Ce qu’il faut bien comprendre, c’est que l’OMS comme agence de l’Organisation des Nations unies (ONU) n’a que les pouvoirs conférés par des États membres très attachés à leur souveraineté. L’OMS n’a pas de pouvoirs d’inspection, ni de sanction. Si un État refuse une inspection d’un de ses laboratoires, elle est démunie.
Doter l’OMS de ces capacités de contrôle - comme c’est le cas en matière d’armements chimique ou nucléaire - et même de sanction, quand un pays ne suit pas les recommandations, serait une évolution souhaitable. Mais, il ne faut pas se faire d’illusions, le contexte géopolitique actuel n’est pas propice à ce genre d’évolution.
La réaction de l’Union européenne (UE) pendant et depuis la crise vous semble-t-elle suffisante pour répondre aux enjeux ?
L’Europe se construit à son rythme. Dans l’ensemble, elle va dans le bon sens. On peut regretter qu’une crise d’une telle ampleur soit nécessaire pour franchir des étapes supplémentaires. Il avait déjà fallu une pandémie en 2009 pour qu’une directive en 2013 permette les achats communs de vaccins. Cela a été mis en œuvre rapidement pour que les doses soient distribuées pendant la crise liée au Covid. C’est un énorme progrès.
Il nous manquait un équivalent du dispositif américain Barda pour la recherche et le développement de vaccins mais aussi pour certains aspects industriels comme le conditionnement par exemple. L’Europe dispose désormais d'HERA [autorité européenne de préparation et de réaction en cas d’urgence sanitaire, NDLR]. C’est un nouveau pas.

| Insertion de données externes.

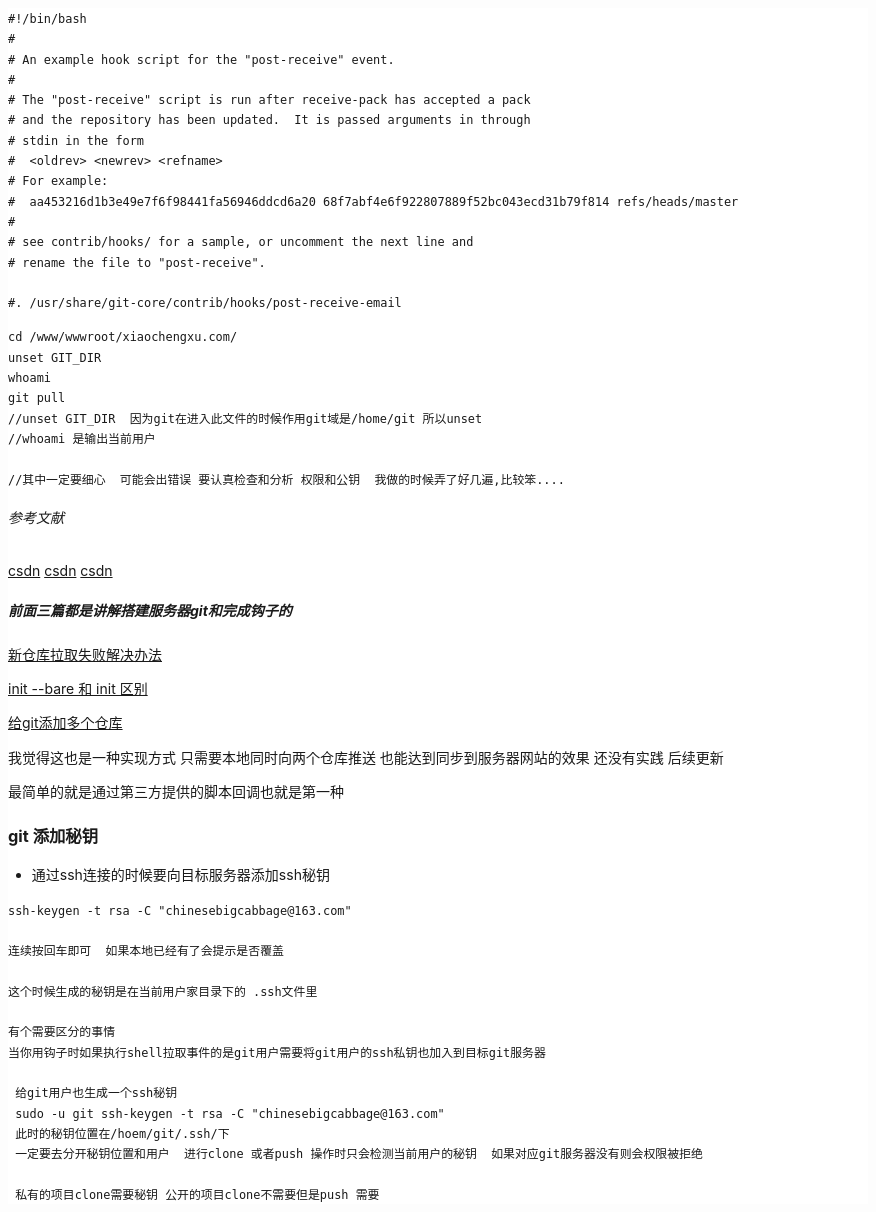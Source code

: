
 ```
#!/bin/bash
#  
# An example hook script for the "post-receive" event.  
#  
# The "post-receive" script is run after receive-pack has accepted a pack  
# and the repository has been updated.  It is passed arguments in through  
# stdin in the form  
#  <oldrev> <newrev> <refname>  
# For example:  
#  aa453216d1b3e49e7f6f98441fa56946ddcd6a20 68f7abf4e6f922807889f52bc043ecd31b79f814 refs/heads/master  
#  
# see contrib/hooks/ for a sample, or uncomment the next line and  
# rename the file to "post-receive".  

#. /usr/share/git-core/contrib/hooks/post-receive-email  
 ```
```
cd /www/wwwroot/xiaochengxu.com/
unset GIT_DIR
whoami
git pull
//unset GIT_DIR  因为git在进入此文件的时候作用git域是/home/git 所以unset
//whoami 是输出当前用户

//其中一定要细心  可能会出错误 要认真检查和分析 权限和公钥  我做的时候弄了好几遍,比较笨....
```

###### 参考文献 
 [csdn](https://blog.csdn.net/naruto227/article/details/53750282)
 [csdn](https://blog.csdn.net/sfnes/article/details/79063805)
 [csdn](https://blog.csdn.net/baidu_30000217/article/details/51327289)

 ##### 前面三篇都是讲解搭建服务器git和完成钩子的

 [新仓库拉取失败解决办法](https://www.cnblogs.com/alex-415/p/6912294.html)

 [ init --bare  和 init 区别](https://blog.csdn.net/ljchlx/article/details/21805231)

 [给git添加多个仓库](https://my.oschina.net/shede333/blog/299032)   
 
 我觉得这也是一种实现方式  只需要本地同时向两个仓库推送 也能达到同步到服务器网站的效果  还没有实践  后续更新

 最简单的就是通过第三方提供的脚本回调也就是第一种
###  git 添加秘钥 

- 通过ssh连接的时候要向目标服务器添加ssh秘钥 

```
ssh-keygen -t rsa -C "chinesebigcabbage@163.com"

连续按回车即可  如果本地已经有了会提示是否覆盖

这个时候生成的秘钥是在当前用户家目录下的 .ssh文件里

有个需要区分的事情 
当你用钩子时如果执行shell拉取事件的是git用户需要将git用户的ssh私钥也加入到目标git服务器 
 
 给git用户也生成一个ssh秘钥
 sudo -u git ssh-keygen -t rsa -C "chinesebigcabbage@163.com" 
 此时的秘钥位置在/hoem/git/.ssh/下
 一定要去分开秘钥位置和用户  进行clone 或者push 操作时只会检测当前用户的秘钥  如果对应git服务器没有则会权限被拒绝

 私有的项目clone需要秘钥 公开的项目clone不需要但是push 需要  
```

Sur d’autres aspects, comme la circulation des personnes, des mesures très différentes ont été adoptées sur le continent, pouvant donner l’impression d’une cacophonie. Quand une crise de cette nature survient, on gagnerait à avoir une Europe plus forte pour coordonner les mesures de sécurité sanitaire. Mais là encore, les États de l’UE tiennent jalousement à leur souveraineté.
Une question plus personnelle, comment avez-vous vécu cette période à la tête du Comité d’urgence de l’OMS ?
Ce fut un travail important, dans la durée. Le Comité fonctionnant au consensus, cela veut dire de nombreuses heures de discussion. C’est une lourde responsabilité aussi. Le Comité donne un avis important pour le directeur général de l’OMS, il détermine en partie la politique qui sera menée.
La période initiale a été très difficile. Lors des deux premières réunions (les 22 et 23 janvier 2020, NDLR), le Comité était très partagé sur l’analyse de la situation. Les réunions étaient difficiles, mais il nous fallait établir un consensus. Il a été décidé qu’il était prématuré de déclarer l’urgence de santé publique de portée mondiale, tout en insistant sur la nécessité d’une préparation active à une évolution de cet avis. Le 30 janvier, le consensus a été immédiat sur la nécessité de déclarer l’urgence.
Avez-vous ressenti des pressions au cours de cette période ?
Aucune. Ni Xi Jinping, ni Emmanuel Macron ou Donald Trump ne m’ont appelé.